Matthew Bink leads the new Boost Mobile Supercars e-series heading into its second week, having capped the season’s opening night with a hard-fought win at Bathurst.
In 2019, the 22-year-old from Newborough in Victoria's Latrobe Valley hopes to be racing at Mount Panorama for real as part of his efforts in Hyundai Excel Series competition.
Having campaigned karts earlier in the decade, Bink started in the cut-price, one-make series this season, adding real-life experience to his online efforts on Forza Motorsport.
“I mainly do it for fun, racing in the Victorian Excel series,” said Bink, whose day-job is working as a contact centre consultant for Bank Australia.

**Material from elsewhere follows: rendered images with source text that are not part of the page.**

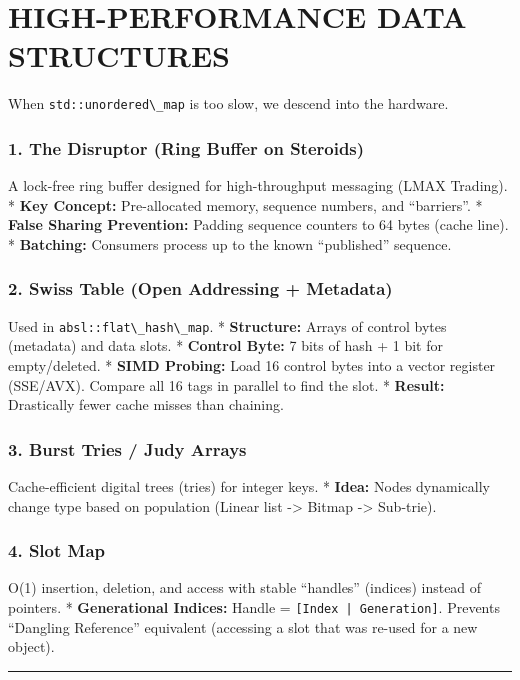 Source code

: \hypertarget{high-performance-data-structures}{%
\chapter{HIGH-PERFORMANCE DATA
STRUCTURES}\label{high-performance-data-structures}}

When \passthrough{\lstinline!std::unordered\_map!} is too slow, we
descend into the hardware.

\hypertarget{the-disruptor-ring-buffer-on-steroids}{%
\subsection{1. The Disruptor (Ring Buffer on
Steroids)}\label{the-disruptor-ring-buffer-on-steroids}}

A lock-free ring buffer designed for high-throughput messaging (LMAX
Trading). * \textbf{Key Concept:} Pre-allocated memory, sequence
numbers, and ``barriers''. * \textbf{False Sharing Prevention:} Padding
sequence counters to 64 bytes (cache line). * \textbf{Batching:}
Consumers process up to the known ``published'' sequence.

\hypertarget{swiss-table-open-addressing-metadata}{%
\subsection{2. Swiss Table (Open Addressing +
Metadata)}\label{swiss-table-open-addressing-metadata}}

Used in \passthrough{\lstinline!absl::flat\_hash\_map!}. *
\textbf{Structure:} Arrays of control bytes (metadata) and data slots. *
\textbf{Control Byte:} 7 bits of hash + 1 bit for empty/deleted. *
\textbf{SIMD Probing:} Load 16 control bytes into a vector register
(SSE/AVX). Compare all 16 tags in parallel to find the slot. *
\textbf{Result:} Drastically fewer cache misses than chaining.

\hypertarget{burst-tries-judy-arrays}{%
\subsection{3. Burst Tries / Judy
Arrays}\label{burst-tries-judy-arrays}}

Cache-efficient digital trees (tries) for integer keys. * \textbf{Idea:}
Nodes dynamically change type based on population (Linear list
-\textgreater{} Bitmap -\textgreater{} Sub-trie).

\hypertarget{slot-map}{%
\subsection{4. Slot Map}\label{slot-map}}

O(1) insertion, deletion, and access with stable ``handles'' (indices)
instead of pointers. * \textbf{Generational Indices:} Handle =
\passthrough{\lstinline![Index | Generation]!}. Prevents ``Dangling
Reference'' equivalent (accessing a slot that was re-used for a new
object).

\begin{center}\rule{0.5\linewidth}{0.5pt}\end{center}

“I don’t have the budget to really go any further with it, but next year I hope to go interstate. The Excels are on the Bathurst 6 Hour bill, so my goal is to do that.”
Bink racing his Excel at Winton. pic: Jacob Harvey
Bink is one of eight competitors who made it through the elimination rounds last Tuesday night to battle it out across the six-week Boost Mobile Supercars e-series.
Six of those were also in the Harvey Norman Supercars Forza Challenge at Bathurst last year, and are part of a relatively tight-knit group of elite Forza Supercars gamers.
“We run a regular series on Forza,” explained Bink..
“[Fellow e-series competitors] Jacob [Harvey], Adrian [Yalpi], Andrew [Dyson] and Jonathon [Burrows] are all in it.
“Most of those races are every second or third weekend, so we do quite a bit on that.”
Perhaps even more than in real-life, online racing is about practice, and lots of it.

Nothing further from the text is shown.